[[ The records, beginning ]]

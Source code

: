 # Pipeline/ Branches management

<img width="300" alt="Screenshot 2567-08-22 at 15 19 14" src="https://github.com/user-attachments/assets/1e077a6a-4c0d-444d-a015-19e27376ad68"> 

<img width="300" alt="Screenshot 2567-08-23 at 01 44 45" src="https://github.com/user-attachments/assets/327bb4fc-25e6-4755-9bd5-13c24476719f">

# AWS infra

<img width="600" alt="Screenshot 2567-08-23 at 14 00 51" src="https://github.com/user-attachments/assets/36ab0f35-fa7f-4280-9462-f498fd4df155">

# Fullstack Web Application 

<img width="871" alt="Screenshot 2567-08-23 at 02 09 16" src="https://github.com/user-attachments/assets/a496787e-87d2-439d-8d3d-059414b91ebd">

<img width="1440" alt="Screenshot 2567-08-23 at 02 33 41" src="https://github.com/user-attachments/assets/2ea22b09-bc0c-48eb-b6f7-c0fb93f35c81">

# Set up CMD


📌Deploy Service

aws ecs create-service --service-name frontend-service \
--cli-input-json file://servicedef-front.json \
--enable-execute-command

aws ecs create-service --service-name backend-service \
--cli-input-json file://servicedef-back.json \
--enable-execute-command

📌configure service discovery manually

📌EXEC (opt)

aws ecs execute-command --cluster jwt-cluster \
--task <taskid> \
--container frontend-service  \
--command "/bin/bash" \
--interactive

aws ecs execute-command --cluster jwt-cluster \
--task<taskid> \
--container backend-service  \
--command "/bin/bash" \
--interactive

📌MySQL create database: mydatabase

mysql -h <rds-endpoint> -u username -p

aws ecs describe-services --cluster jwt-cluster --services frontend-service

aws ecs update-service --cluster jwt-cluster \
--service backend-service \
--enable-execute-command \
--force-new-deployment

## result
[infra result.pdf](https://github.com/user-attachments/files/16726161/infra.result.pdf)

[[ The records, end ]]

Instructions for the task: Every line in the data above that contains the word "frontend" should be copied.

Answer to this exercise:
aws ecs create-service --service-name frontend-service \
--container frontend-service  \
aws ecs describe-services --cluster jwt-cluster --services frontend-service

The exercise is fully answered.